Savvy researchers can often find ways to bring down costs to achievable levels. Chemist Jennie Mayer of Bellevue College in Washington wanted to learn how to maintain a new mass spectrometer and nuclear magnetic resonance spectrometer purchased by her institute. Fortuitously, Mayer subscribed to e-mail updates from the American Chemical Society (ACS), of which she was a member, and received one about its six-week series of online chemistry courses known as Sci-Mind. These include tutorial videos, laboratory exercises and opportunities to interact with instructors and other students.

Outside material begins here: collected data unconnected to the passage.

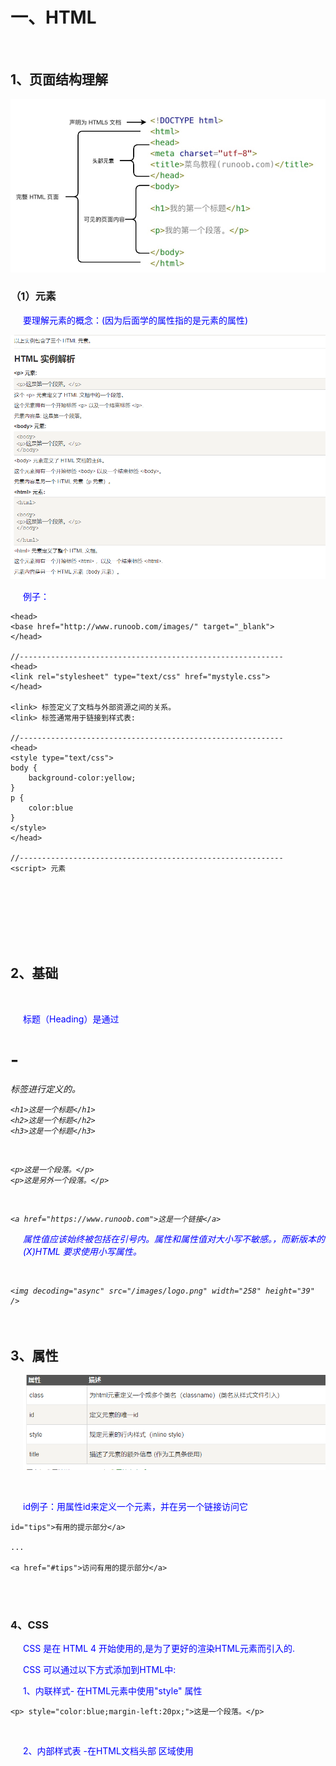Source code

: # 一、HTML

<br/>

## 1、页面结构理解

<img src="0697e4a11809d0b1d61d1804f2b58156.png" alt="截图" style="zoom:70%;" />

<br/>

### （1）元素

要理解元素的概念：(因为后面学的属性指的是元素的属性)

<img src="e49fe2e39ce048b19b5e72973259e241.png" alt="截图" style="zoom:60%;" />

<br/>

例子：

```
<head>
<base href="http://www.runoob.com/images/" target="_blank">
</head>

//-----------------------------------------------------------
<head>
<link rel="stylesheet" type="text/css" href="mystyle.css">
</head>

<link> 标签定义了文档与外部资源之间的关系。
<link> 标签通常用于链接到样式表:

//-----------------------------------------------------------
<head>
<style type="text/css">
body {
    background-color:yellow;
}
p {
    color:blue
}
</style>
</head>

//-----------------------------------------------------------
<script> 元素


```

<br/>

<br/>

<br/>

<br/>

<br/>

## 2、基础

<br/>

标题（Heading）是通过 <h1> - <h6> 标签进行定义的。

```
<h1>这是一个标题</h1>
<h2>这是一个标题</h2>
<h3>这是一个标题</h3>
```

<br/>

```
<p>这是一个段落。</p>
<p>这是另外一个段落。</p>
```

<br/>

```
<a href="https://www.runoob.com">这是一个链接</a>
```

属性值应该始终被包括在引号内。属性和属性值对大小写不敏感。，而新版本的 (X)HTML 要求使用小写属性。

<br/>

```
<img decoding="async" src="/images/logo.png" width="258" height="39" />
```

<br/>

## 3、属性

![截图](5f286790201aeac020913437cd6ed0da.png)

<br/>

id例子：用属性id来定义一个元素，并在另一个链接访问它

```
id="tips">有用的提示部分</a>

...

<a href="#tips">访问有用的提示部分</a>
```

<br/>

<br/>

### 4、CSS

CSS 是在 HTML 4 开始使用的,是为了更好的渲染HTML元素而引入的.

CSS 可以通过以下方式添加到HTML中:

1、内联样式- 在HTML元素中使用"style" 属性

```
<p> style="color:blue;margin-left:20px;">这是一个段落。</p>
```

<br/>

2、内部样式表 -在HTML文档头部 <head> 区域使用<style> 元素 来包含CSS
外部引用 - 使用外部 CSS 文件

```
<head>
<style type="text/css">
body {background-color:yellow;}
p {color:blue;}
</style>
</head>
```

<br/>

3、最好的方式是通过外部引用CSS文件.

```
<head>
<link rel="stylesheet" type="text/css" href="mystyle.css">
</head>

<link> 标签定义了文档与外部资源之间的关系。
<link> 标签通常用于链接到样式表:
```

<br/>

## 5、特殊元素

可以保存下来，当忘记html标签元素时，可以去查：https://www.runoob.com/html/html-quicklist.html

<br/>

<br/>

### 1、表格

```
<table border="1">
    <tr>
        <th>Header 1</th>
        <th>Header 2</th>
    </tr>
    <tr>
        <td>row 1, cell 1</td>
        <td>row 1, cell 2</td>
    </tr>
    <tr>
        <td>row 2, cell 1</td>
        <td>row 2, cell 2</td>
    </tr>
</table>
```

![截图](904b4f5c601d74e44ff588de5e3c2d9b.png)

<br/>

### 2、列表

自定义列表以 <dl> 标签开始。每个自定义列表项以 <dt> 开始。每个自定义列表项的定义以 <dd> 开始。

```
<dl>
<dt>Coffee</dt>
<dd>- black hot drink</dd>
<dt>Milk</dt>
<dd>- white cold drink</dd>
</dl>

```

```
浏览器显示如下：

Coffee
- black hot drink
Milk
- white cold drink
```

<br/>

3、表单

<br/>

<br/>

<br/>

## 6、元素-拼接

HTML 可以通过 <div> 和 <span>将元素组合起来

大多数 HTML 元素被定义为块级元素或内联元素。

<br/>

HTML <div> 元素是块级元素，它可用于组合其他 HTML 元素的容器。

<div> 元素没有特定的含义。除此之外，由于它属于块级元素，浏览器会在其前后显示折行。

如果与 CSS 一同使用，<div> 元素可用于对大的内容块设置样式属性。

<br/>

HTML <span> 元素是内联元素，可用作文本的容器

<span> 元素也没有特定的含义。

当与 CSS 一同使用时，<span> 元素可用于为部分文本设置样式属性。

<br/>

<br/>

## 7、颜色

<br/>

HTML 颜色由一个十六进制符号来定义，这个符号由红色、绿色和蓝色的值组成（RGB-red/green/blue）。

每种颜色的最小值是0（十六进制：#00）。最大值是255（十六进制：#FF）。

![截图](d7e7aaa22f0aee09f5745a47b642c54c.png)

<br/>

<br/>

### 8、脚本

<br/>

<script> 标签用于定义客户端脚本，比如 JavaScript。
<script> 元素既可包含脚本语句，也可通过 src 属性指向外部脚本文件。
JavaScript 最常用于图片操作、表单验证以及内容动态更新。

```
<script>
document.write("Hello World!");
</script>
```

只有在浏览器不支持脚本或者禁用脚本时，才会显示 <noscript> 元素中的内容

```
<noscript>抱歉，你的浏览器不支持 JavaScript!</noscript>
```

<br/>

<br/>

# 二、CSS

从第一章第4点继续学习：

<br/>

## 1、格式和使用

选择器通常是您需要改变样式的 HTML 元素。

每条声明由一个属性和一个值组成。

属性（property）是您希望设置的样式属性（style attribute）。每个属性有一个值。属性和值被冒号分开。

![截图](3d2e6caa1dcc7699ee1837d5738552d1.png)

```
/*这是个注释*/
p
{
    text-align:center;
    /*这是另一个注释*/
    color:black;
    font-family:arial;
}
```

<br/>

使用：(这里仅以外部样式表来距离，因为这样使用最多)

```
<head>
<link rel="stylesheet" type="text/css" href="mystyle.css">
</head>
```

浏览器会从文件 mystyle.css 中读到样式声明，并根据它来格式文档。

mystyle.css文件：

```
hr {color:sienna;}
p {margin-left:20px;}
body {background-image:url("/images/back40.gif");}
```

<br/>

如果既有内部又有外部样式，则以最近的、有值的为准。

```
外部：
h3
{
    color:red;
    text-align:left;
    font-size:8pt;
}

内部：
h3
{
    text-align:right;
    font-size:20pt;
}

准确：
color:red;
text-align:right;
font-size:20pt;
```

<br/>

<br/>

<br/>

<br/>

## 2、id和class选择器(选择元素)

<br/>

### a、id和class的使用

(1)、id 选择器可以为标有特定 id 的 HTML 元素指定特定的样式。HTML元素以id属性来设置id选择器,CSS 中 id 选择器以 "#" 来定义。

```
#para1
{
    text-align:center;
    color:red;
}
```

<br/>

(2) 

class 选择器用于描述一组元素的样式，class 选择器有别于id选择器，class可以在多个元素中使用。

class 选择器在 HTML 中以 class 属性表示, 在 CSS 中，类选择器以一个点 . 号显示：

在以下实例中, 所有的 p 元素使用 class="center" 让该元素的文本居中,且赋值颜色

```
p.center {text-align:center;}
.color { color:#ff0000; }
```

<br/>

<br/>

如果，有多个一样的，可以这样写：

```
h1,h2,p
{
    color:green;
}
```

对元素和class的定位：

(p.marked{ }: 为所有 class="marked" 的 p 元素指定一个样式。)

```
p.marked{
    text-decoration:underline;
}
```

<br/>

<br/>

### b、选择器

<br/>

1、后代选择器
后代选择器用于选取某元素的后代元素。

<img src="8676b16516ed46b7cd441f0d5f0bb48b.png" alt="截图" style="zoom:50%;" />

2、子元素选择器

与后代选择器相比，子元素选择器（Child selectors）只能选择作为某元素直接/一级子元素的元素。

<img src="3ef8a6b5119d488ebc95d1c6beaaafc3.png" alt="截图" style="zoom:40%;" />

3、相邻兄弟选择器

选取了所有位于 <div> 元素后的第一个 <p> 元素:

<img src="863d009d266a5c8b519695a211069776.png" alt="截图" style="zoom:40%;" />

4、后续兄弟选择器

选取了所有 <div> 元素之后的所有相邻兄弟元素 <p> : 是相邻兄弟的升级版

<img src="1dfc4450295ec3481f59ea6ae58a9c61.png" alt="截图" style="zoom:40%;" />

<br/>

<br/>

<br/>

<br/>

## 4、盒子模型

<br/>

<br/>

### (1)盒子：

![截图](7ac2a08ee8cebb7cac8da7d0345d5336.png)

Margin(外边距) - 清除边框外的区域，外边距是透明的。
Border(边框) - 围绕在内边距和内容外的边框。
Padding(内边距) - 清除内容周围的区域，内边距是透明的。
Content(内容) - 盒子的内容，显示文本和图像。

(M->B->P:当成降落行为来记住)

<br/>

一个例题学会盒子模型（看似简单，一定要做）：

你就当是一个正方形，width宽和length高原本是相等的，但是可以只设置宽，那么高就会自己随着其它边距来自动确定

<br/>

下面的例子中的元素的总宽度为 450px：

```
div {
    width: 300px;
    border: 25px solid green;
    padding: 25px;
    margin: 25px;
}
```

让我们自己算算：
300px (宽)

- 50px (左 + 右填充)
- 50px (左 + 右边框)
- 50px (左 + 右边距)
= 450px

<br/>

试想一下，你只有 250 像素的空间。让我们设置总宽度为 250 像素的元素:

```
div {
    width: 220px;
    padding: 10px;
    border: 5px solid gray;
    margin: 0; 
}
```

最终元素的总宽度计算公式是这样的：

总元素的宽度=宽度+左填充+右填充+左边框+右边框+左边距+右边距

元素的总高度最终计算公式是这样的：

总元素的高度=高度+顶部填充+底部填充+上边框+下边框+上边距+下边距

<br/>

但是，现实中可能并不是正方形的设置，可能需要对每个边距的上下左右进行设置，以Margin外边距为例：

![截图](16108dc200c1e08ba53b79d17e842007.png)

(上下tb，左右lr)

<br/>

### (2)定位Position

position 属性的五个值：

static
relative
fixed
absolute
sticky

<br/>

1、static

静态定位的元素不会受到 top, bottom, left, right影响。

意思就是，就算你写了left也没用

<br/>

2、fixed

固定定位

元素的位置相对于浏览器窗口是固定位置。

即使窗口是滚动的它也不会移动：

<img src="1b3fd26627c1e72a54da4d82d63cc6bc.png" alt="截图" style="zoom:40%;" />

<br/>

3、absolute 

绝对定位

元素的位置相对于最近的已定位父元素，如果元素没有已定位的父元素，那么它的位置相对于<html>(相当于固定定位fixed):

<img src="3f76af9503c13c3cc835ee73aa489a00.png" alt="截图" style="zoom:40%;" />

<br/>

4、relative 定位

相对定位元素的定位是相对其**正常位置(原本该在的位置)**。

<img src="63fd523e95a84dcd0a0565eb1affe359.png" alt="截图" style="zoom:40%;" />

<br/>

5、sticky 定位

ticky 英文字面意思是粘，粘贴，所以可以把它称之为粘性定位。

<img src="ac8d6b5edbb020e5119c194de8b148b4.png" alt="截图" style="zoom:40%;" />

<img src="ba42fb12140fadb9d6078b2e86912a79.png" alt="截图" style="zoom:40%;" />

6、z-index

元素的定位与文档流无关，所以它们可以覆盖页面上的其它元素

<img src="d7af5d9fd77842f224de36994c91e0a5.png" alt="截图" style="zoom:40%;" />

<br/>

### (3)浮动

如果你把几个浮动的元素放到一起，如果有空间的话，它们将彼此相邻。

<img src="182bae49daa36e4dd816354ccdac52cf.png" alt="screen-capture" style="zoom:40%;" />

<br/>

移动：

<img src="253bc6e5d8dcf10ecc19ed80ef887e9b.png" alt="截图" style="zoom:50%;" />

<br/>

### (4)Overflow内容溢出元素

<br/>

CSS overflow 属性可以控制内容溢出元素框时在对应的元素区间内添加滚动条。

<img src="11ba6e9666a82f24514f8f0fd923f2e5.png" alt="截图" style="zoom:40%;" />

修改：

<img src="7c67e7e5cdc3c1a2a5641d8cb66b5b1f.png" alt="截图" style="zoom:40%;" />

<br/>

<br/>

<br/>

<br/>

<br/>

<br/>

<br/>

<br/>

<br/>

<br/>

<br/>

<br/>

# 三、NodeJs、Javascript

Node.js是一个基于Chrome V8引擎的JavaScript运行环境，可以在服务器端运行JavaScript代码。而JavaScript是一种脚本语言，主要用于在浏览器中编写交互式网页。Node.js和JavaScript都使用相同的语法和语言特性，但是它们的应用场景和运行环境不同。Node.js主要用于构建服务器端应用程序，而JavaScript主要用于编写网页交互效果和动态效果。

<br/>

尝试在html写一简单的JS:

```javascript
<!DOCTYPE html> 
<html> 
<head>
<meta charset="utf-8">
<title>菜鸟教程(runoob.com)</title>
</head>
<body> 

<div style="text-align:center"> 
  <button onclick="playPause()">播放/暂停</button> 
  <button onclick="makeBig()">放大</button>
  <button onclick="makeSmall()">缩小</button>
  <button onclick="makeNormal()">普通</button>
  <br> 
  <video id="video1" width="420">
    <source src="mov_bbb.mp4" type="video/mp4">
    <source src="mov_bbb.ogg" type="video/ogg">
    您的浏览器不支持 HTML5 video 标签。
  </video>
</div> 

<script> 
var myVideo=document.getElementById("video1"); 

function playPause()
{ 
	if (myVideo.paused) 
	  myVideo.play(); 
	else 
	  myVideo.pause(); 
} 

	function makeBig()
{ 
	myVideo.width=560; 
} 

	function makeSmall()
{ 
	myVideo.width=320; 
} 

	function makeNormal()
{ 
	myVideo.width=420; 
} 
</script> 

</body> 
</html>
```

<br/>

JavaScript 是可插入 HTML 页面的编程代码。

JavaScript 插入 HTML 页面后，可由所有的现代浏览器执行。所以j直接叫做**浏览器改变页面元素的编程语言**

如下，可以直接在浏览器写脚本来控制浏览器的元素：

<img src="c66f9d84b90dc454dd92b23d4d4ac535.png" alt="截图" style="zoom:70%;" />

<br/>

<br/>

<br/>

这里不再阐述JS，直接去看nodejs章节下的JavaScript即可，那里进行了学习。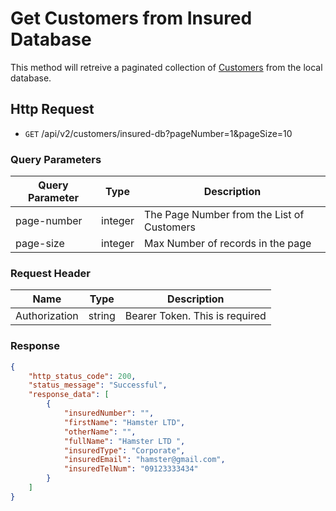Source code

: # Get Customers from Insured Database

This method will retreive a paginated collection of [Customers][] from the local database.

## Http Request

-   <code>GET</code> /api/v2/customers/insured-db?pageNumber=1&pageSize=10

### Query Parameters

| Query Parameter | Type    | Description                                |
| --------------- | ------- | ------------------------------------------ |
| page-number     | integer | The Page Number from the List of Customers |
| page-size       | integer | Max Number of records in the page          |

### Request Header

| Name          | Type   | Description                    |
| ------------- | ------ | ------------------------------ |
| Authorization | string | Bearer Token. This is required |

### Response

```json
{
    "http_status_code": 200,
    "status_message": "Successful",
    "response_data": [
        {
            "insuredNumber": "",
            "firstName": "Hamster LTD",
            "otherName": "",
            "fullName": "Hamster LTD ",
            "insuredType": "Corporate",
            "insuredEmail": "hamster@gmail.com",
            "insuredTelNum": "09123333434"
        }
    ]
}
```

[Customers]: customer-entity.md
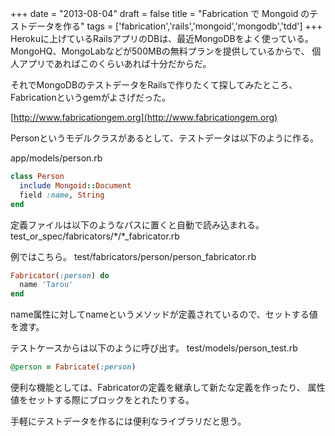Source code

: 
+++
date = "2013-08-04"
draft = false
title = "Fabrication で Mongoid のテストデータを作る"
tags  = ['fabrication','rails','mongoid','mongodb','tdd']
+++
Herokuに上げているRailsアプリのDBは、最近MongoDBをよく使っている。
MongoHQ、MongoLabなどが500MBの無料プランを提供しているからで、
個人アプリであればこのくらいあれば十分だからだ。

それでMongoDBのテストデータをRailsで作りたくて探してみたところ、
Fabricationというgemがよさげだった。

[http://www.fabricationgem.org](http://www.fabricationgem.org)

Personというモデルクラスがあるとして、テストデータは以下のように作る。

app/models/person.rb
```ruby
class Person
  include Mongoid::Document
  field :name, String
end
```

定義ファイルは以下のようなパスに置くと自動で読み込まれる。
test_or_spec/fabricators/\*/\*_fabricator.rb

例ではこちら。
test/fabricators/person/person_fabricator.rb
```ruby
Fabricator(:person) do
  name 'Tarou'
end
```
name属性に対してnameというメソッドが定義されているので、セットする値を渡す。

テストケースからは以下のように呼び出す。
test/models/person_test.rb
```ruby
@person = Fabricate(:person)
```

便利な機能としては、Fabricatorの定義を継承して新たな定義を作ったり、
属性値をセットする際にブロックをとれたりする。

手軽にテストデータを作るには便利なライブラリだと思う。
	
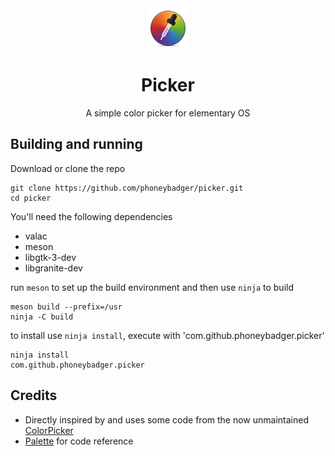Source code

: <div align="center">
  <div align="center">
    <img src="data/icons/64.png" width="64">
  </div>
  <h1 align="center">Picker</h1>
  <div align="center">A simple color picker for elementary OS</div>
</div>

## Building and running
Download or clone the repo
```
git clone https://github.com/phoneybadger/picker.git
cd picker
```
You'll need the following dependencies
- valac
- meson
- libgtk-3-dev
- libgranite-dev

run `meson` to set up the build environment and then use `ninja` to build
```
meson build --prefix=/usr
ninja -C build
```
to install use `ninja install`, execute with 'com.github.phoneybadger.picker'
```
ninja install
com.github.phoneybadger.picker
```

## Credits
- Directly inspired by and uses some code from the now unmaintained [ColorPicker](https://github.com/RonnyDo/ColorPicker)
- [Palette](https://github.com/cassidyjames/palette) for code reference
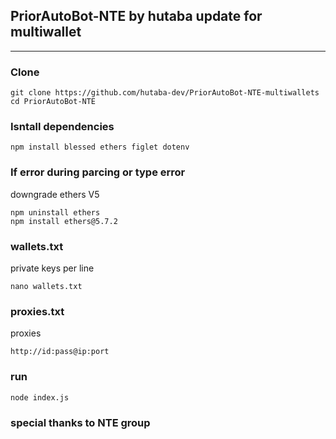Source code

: ## PriorAutoBot-NTE by hutaba update for multiwallet
-------
### Clone

```
git clone https://github.com/hutaba-dev/PriorAutoBot-NTE-multiwallets
cd PriorAutoBot-NTE
```
### Isntall dependencies
```
npm install blessed ethers figlet dotenv
```

### If error during parcing or type error
downgrade ethers V5
```
npm uninstall ethers
npm install ethers@5.7.2
```

### wallets.txt 
private keys per line
```
nano wallets.txt
```

### proxies.txt
proxies 
```
http://id:pass@ip:port
```

### run
```
node index.js
```

### special thanks to NTE group
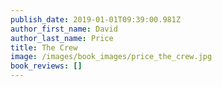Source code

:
 ```yaml
---
publish_date: 2019-01-01T09:39:00.981Z
author_first_name: David
author_last_name: Price
title: The Crew
image: /images/book_images/price_the_crew.jpg
book_reviews: []
---
```

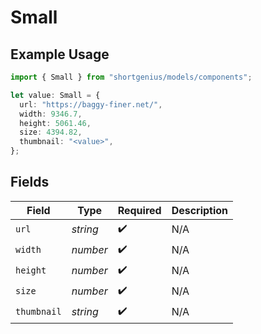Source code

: # Small

## Example Usage

```typescript
import { Small } from "shortgenius/models/components";

let value: Small = {
  url: "https://baggy-finer.net/",
  width: 9346.7,
  height: 5061.46,
  size: 4394.82,
  thumbnail: "<value>",
};
```

## Fields

| Field              | Type               | Required           | Description        |
| ------------------ | ------------------ | ------------------ | ------------------ |
| `url`              | *string*           | :heavy_check_mark: | N/A                |
| `width`            | *number*           | :heavy_check_mark: | N/A                |
| `height`           | *number*           | :heavy_check_mark: | N/A                |
| `size`             | *number*           | :heavy_check_mark: | N/A                |
| `thumbnail`        | *string*           | :heavy_check_mark: | N/A                |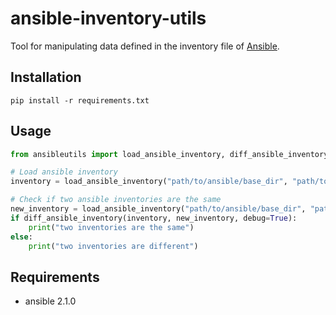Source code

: # ansible-inventory-utils

Tool for manipulating data defined in the inventory file of [Ansible](https://github.com/ansible/ansible).

## Installation

`pip install -r requirements.txt`

## Usage

```Python
from ansibleutils import load_ansible_inventory, diff_ansible_inventory

# Load ansible inventory
inventory = load_ansible_inventory("path/to/ansible/base_dir", "path/to/ansible/inventory", "VaultPassword")

# Check if two ansible inventories are the same
new_inventory = load_ansible_inventory("path/to/ansible/base_dir", "path/to/ansible/new_inventory", "VaultPassword")
if diff_ansible_inventory(inventory, new_inventory, debug=True):
    print("two inventories are the same")
else:
    print("two inventories are different")
```

## Requirements
- ansible 2.1.0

At its original price, the course would have cost just half that of the on-site equivalent, and she managed to get both the members' rate and a promotional discount that ACS was offering, with a final price tag to her institution of about $900. The course refreshed her skills on how to use the instruments and taught her how to maintain and troubleshoot the spectrometers. She is now creating modules that will help her to train students and her colleagues in their use.

As a postdoc, palaeoecologist Jacquelyn Gill opted to take a massive online open course (MOOC) in calculus because it was free and she could fit it into her schedule as she pleased. She had come to realize that she would need much deeper familiarity with calculus for her field's increasingly quantitatively based research, but enrolling in a class alongside undergraduates felt awkward. So when the MOOC format became available, she leapt on-board and signed up for a 14-week course through the online platform Coursera. Each week, she spent just two hours working on problems and taking online quizzes.

Now a faculty member at the University of Maine in Orono, Gill stresses that it is never too late to learn something new — and far too easy to put it off. “Just do it,” she says, “and do it now.”